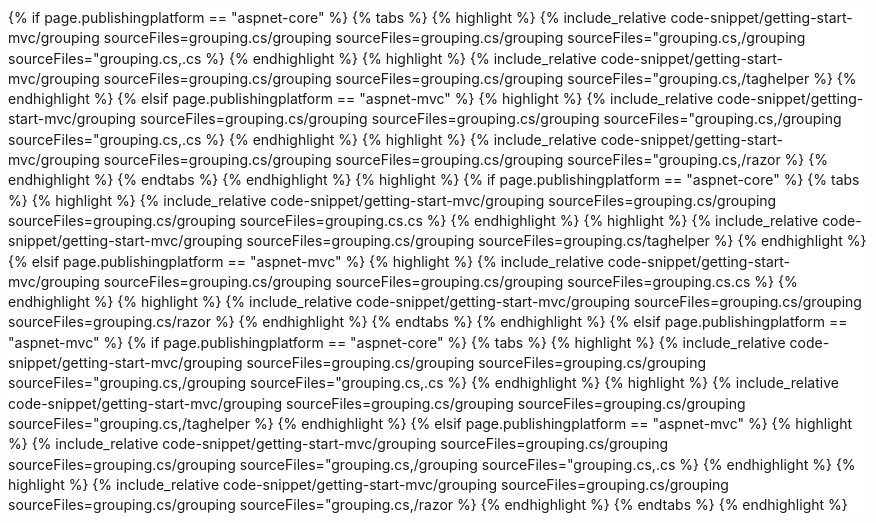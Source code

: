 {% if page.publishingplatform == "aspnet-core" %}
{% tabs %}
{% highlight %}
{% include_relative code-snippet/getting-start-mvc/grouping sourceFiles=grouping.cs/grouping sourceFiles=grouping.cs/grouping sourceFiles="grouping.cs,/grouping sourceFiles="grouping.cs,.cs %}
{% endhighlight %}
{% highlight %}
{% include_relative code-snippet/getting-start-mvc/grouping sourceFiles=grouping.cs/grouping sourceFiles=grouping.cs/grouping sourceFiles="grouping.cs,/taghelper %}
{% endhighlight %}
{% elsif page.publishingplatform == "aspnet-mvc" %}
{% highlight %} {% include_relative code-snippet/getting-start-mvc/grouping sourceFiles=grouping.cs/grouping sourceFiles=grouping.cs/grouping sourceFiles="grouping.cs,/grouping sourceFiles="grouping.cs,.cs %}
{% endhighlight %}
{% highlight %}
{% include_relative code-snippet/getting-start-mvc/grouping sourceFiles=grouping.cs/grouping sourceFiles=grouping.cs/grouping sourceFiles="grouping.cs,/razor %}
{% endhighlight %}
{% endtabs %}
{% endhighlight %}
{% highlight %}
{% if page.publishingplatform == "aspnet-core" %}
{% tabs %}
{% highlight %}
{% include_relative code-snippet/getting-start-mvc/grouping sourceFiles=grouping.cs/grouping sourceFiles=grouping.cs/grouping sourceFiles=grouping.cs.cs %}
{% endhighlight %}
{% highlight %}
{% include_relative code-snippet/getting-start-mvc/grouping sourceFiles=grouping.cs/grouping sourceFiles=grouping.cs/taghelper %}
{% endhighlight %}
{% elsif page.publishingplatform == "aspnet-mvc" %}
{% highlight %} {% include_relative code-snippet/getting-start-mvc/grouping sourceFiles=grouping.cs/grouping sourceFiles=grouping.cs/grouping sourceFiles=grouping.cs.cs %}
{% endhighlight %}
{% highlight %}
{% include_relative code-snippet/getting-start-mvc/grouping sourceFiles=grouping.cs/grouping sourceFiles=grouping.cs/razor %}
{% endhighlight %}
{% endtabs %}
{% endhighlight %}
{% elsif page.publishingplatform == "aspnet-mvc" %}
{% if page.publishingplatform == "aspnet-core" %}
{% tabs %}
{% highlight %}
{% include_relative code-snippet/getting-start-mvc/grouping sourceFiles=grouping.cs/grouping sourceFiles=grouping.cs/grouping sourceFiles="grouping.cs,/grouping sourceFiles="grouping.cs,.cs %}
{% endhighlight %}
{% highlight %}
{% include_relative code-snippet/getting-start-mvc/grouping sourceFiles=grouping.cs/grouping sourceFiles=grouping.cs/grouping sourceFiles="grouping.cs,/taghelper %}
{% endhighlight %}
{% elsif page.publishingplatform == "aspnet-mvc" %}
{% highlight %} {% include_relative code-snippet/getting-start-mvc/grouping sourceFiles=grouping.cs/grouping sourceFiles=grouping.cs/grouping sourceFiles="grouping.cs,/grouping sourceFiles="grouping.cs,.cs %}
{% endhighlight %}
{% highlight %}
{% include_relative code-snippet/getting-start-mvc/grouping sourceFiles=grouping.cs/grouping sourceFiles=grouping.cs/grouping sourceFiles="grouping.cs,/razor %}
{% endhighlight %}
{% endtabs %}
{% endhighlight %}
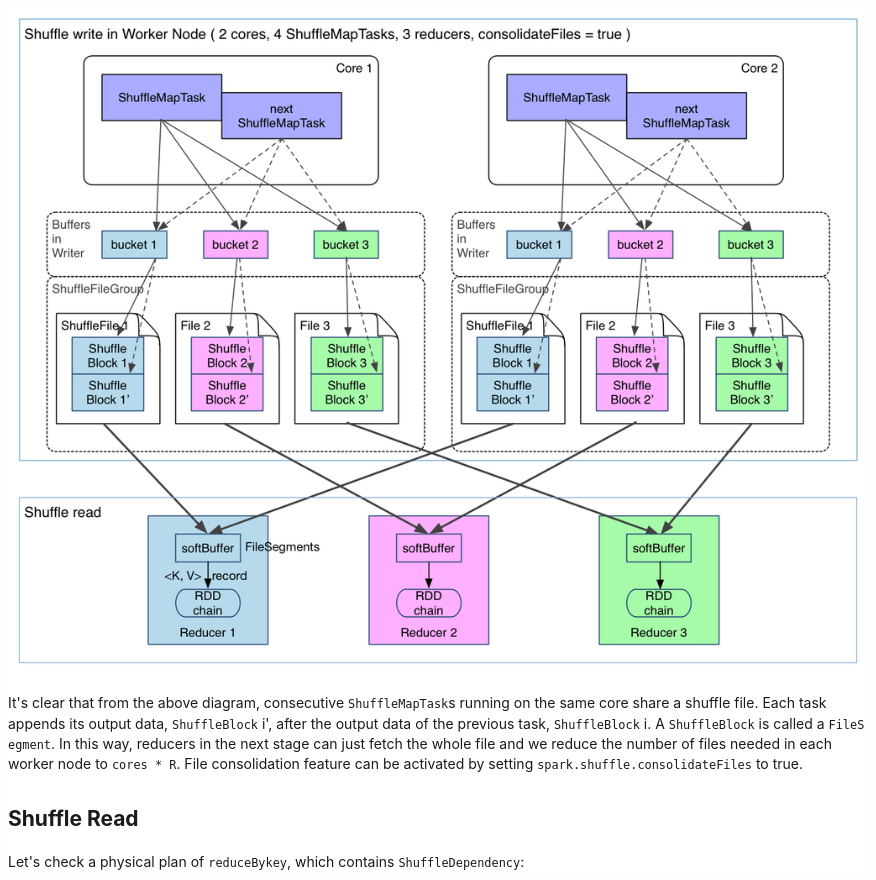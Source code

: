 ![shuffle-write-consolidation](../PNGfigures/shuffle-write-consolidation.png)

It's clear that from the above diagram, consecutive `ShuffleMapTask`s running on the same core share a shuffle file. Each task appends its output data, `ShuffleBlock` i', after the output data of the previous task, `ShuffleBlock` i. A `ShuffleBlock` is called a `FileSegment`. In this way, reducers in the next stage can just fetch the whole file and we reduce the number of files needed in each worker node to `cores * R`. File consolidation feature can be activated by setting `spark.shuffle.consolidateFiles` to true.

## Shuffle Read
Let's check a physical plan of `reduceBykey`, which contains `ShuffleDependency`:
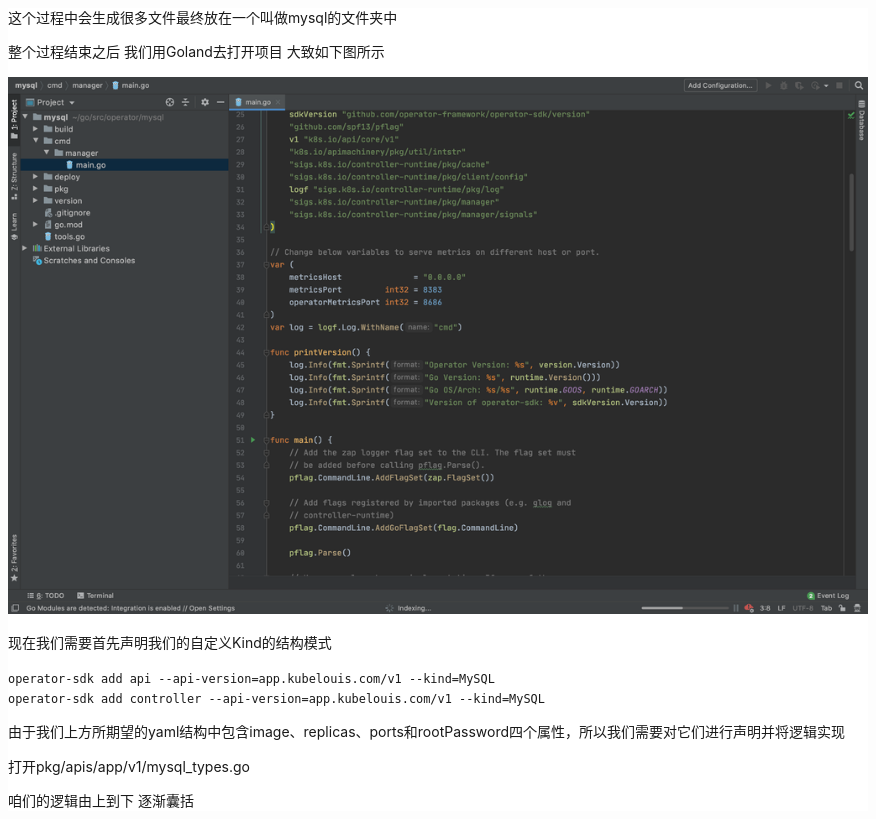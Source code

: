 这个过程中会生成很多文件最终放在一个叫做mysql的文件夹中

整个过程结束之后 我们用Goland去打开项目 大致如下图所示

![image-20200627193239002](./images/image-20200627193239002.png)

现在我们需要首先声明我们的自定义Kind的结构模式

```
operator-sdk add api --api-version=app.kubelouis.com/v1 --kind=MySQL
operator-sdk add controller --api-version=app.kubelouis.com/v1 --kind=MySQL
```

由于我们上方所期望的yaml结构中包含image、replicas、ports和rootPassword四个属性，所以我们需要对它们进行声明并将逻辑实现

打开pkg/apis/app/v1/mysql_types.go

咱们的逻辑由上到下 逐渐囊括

> _THE TASK_: Transcribe every line in the entries above, taking out only the images.

> _EXPECTED OUTPUT_:
Source code

: {% if page.publishingplatform == "aspnet-core" %}
{% tabs %}
{% highlight %}
{% include_relative code-snippet/getting-start-mvc/grouping sourceFiles=grouping.cs/grouping sourceFiles=grouping.cs/grouping sourceFiles="grouping.cs,/grouping sourceFiles="grouping.cs,.cs %}
{% endhighlight %}
{% highlight %}
{% include_relative code-snippet/getting-start-mvc/grouping sourceFiles=grouping.cs/grouping sourceFiles=grouping.cs/grouping sourceFiles="grouping.cs,/taghelper %}
{% endhighlight %}
{% elsif page.publishingplatform == "aspnet-mvc" %}
{% highlight %} {% include_relative code-snippet/getting-start-mvc/grouping sourceFiles=grouping.cs/grouping sourceFiles=grouping.cs/grouping sourceFiles="grouping.cs,/grouping sourceFiles="grouping.cs,.cs %}
{% endhighlight %}
{% highlight %}
{% include_relative code-snippet/getting-start-mvc/grouping sourceFiles=grouping.cs/grouping sourceFiles=grouping.cs/grouping sourceFiles="grouping.cs,/razor %}
{% endhighlight %}
{% endtabs %}
{% endhighlight %}
{% highlight %}
{% if page.publishingplatform == "aspnet-core" %}
{% tabs %}
{% highlight %}
{% include_relative code-snippet/getting-start-mvc/grouping sourceFiles=grouping.cs/grouping sourceFiles=grouping.cs/grouping sourceFiles=grouping.cs.cs %}
{% endhighlight %}
{% highlight %}
{% include_relative code-snippet/getting-start-mvc/grouping sourceFiles=grouping.cs/grouping sourceFiles=grouping.cs/taghelper %}
{% endhighlight %}
{% elsif page.publishingplatform == "aspnet-mvc" %}
{% highlight %} {% include_relative code-snippet/getting-start-mvc/grouping sourceFiles=grouping.cs/grouping sourceFiles=grouping.cs/grouping sourceFiles=grouping.cs.cs %}
{% endhighlight %}
{% highlight %}
{% include_relative code-snippet/getting-start-mvc/grouping sourceFiles=grouping.cs/grouping sourceFiles=grouping.cs/razor %}
{% endhighlight %}
{% endtabs %}
{% endhighlight %}
{% elsif page.publishingplatform == "aspnet-mvc" %}
{% if page.publishingplatform == "aspnet-core" %}
{% tabs %}
{% highlight %}
{% include_relative code-snippet/getting-start-mvc/grouping sourceFiles=grouping.cs/grouping sourceFiles=grouping.cs/grouping sourceFiles="grouping.cs,/grouping sourceFiles="grouping.cs,.cs %}
{% endhighlight %}
{% highlight %}
{% include_relative code-snippet/getting-start-mvc/grouping sourceFiles=grouping.cs/grouping sourceFiles=grouping.cs/grouping sourceFiles="grouping.cs,/taghelper %}
{% endhighlight %}
{% elsif page.publishingplatform == "aspnet-mvc" %}
{% highlight %} {% include_relative code-snippet/getting-start-mvc/grouping sourceFiles=grouping.cs/grouping sourceFiles=grouping.cs/grouping sourceFiles="grouping.cs,/grouping sourceFiles="grouping.cs,.cs %}
{% endhighlight %}
{% highlight %}
{% include_relative code-snippet/getting-start-mvc/grouping sourceFiles=grouping.cs/grouping sourceFiles=grouping.cs/grouping sourceFiles="grouping.cs,/razor %}
{% endhighlight %}
{% endtabs %}
{% endhighlight %}
Source code

: ![shuffle-write-consolidation](../PNGfigures/shuffle-write-consolidation.png)

It's clear that from the above diagram, consecutive `ShuffleMapTask`s running on the same core share a shuffle file. Each task appends its output data, `ShuffleBlock` i', after the output data of the previous task, `ShuffleBlock` i. A `ShuffleBlock` is called a `FileSegment`. In this way, reducers in the next stage can just fetch the whole file and we reduce the number of files needed in each worker node to `cores * R`. File consolidation feature can be activated by setting `spark.shuffle.consolidateFiles` to true.

## Shuffle Read
Let's check a physical plan of `reduceBykey`, which contains `ShuffleDependency`:
Source code

: 这个过程中会生成很多文件最终放在一个叫做mysql的文件夹中

整个过程结束之后 我们用Goland去打开项目 大致如下图所示

![image-20200627193239002](./images/image-20200627193239002.png)

现在我们需要首先声明我们的自定义Kind的结构模式

```
operator-sdk add api --api-version=app.kubelouis.com/v1 --kind=MySQL
operator-sdk add controller --api-version=app.kubelouis.com/v1 --kind=MySQL
```

由于我们上方所期望的yaml结构中包含image、replicas、ports和rootPassword四个属性，所以我们需要对它们进行声明并将逻辑实现

打开pkg/apis/app/v1/mysql_types.go

咱们的逻辑由上到下 逐渐囊括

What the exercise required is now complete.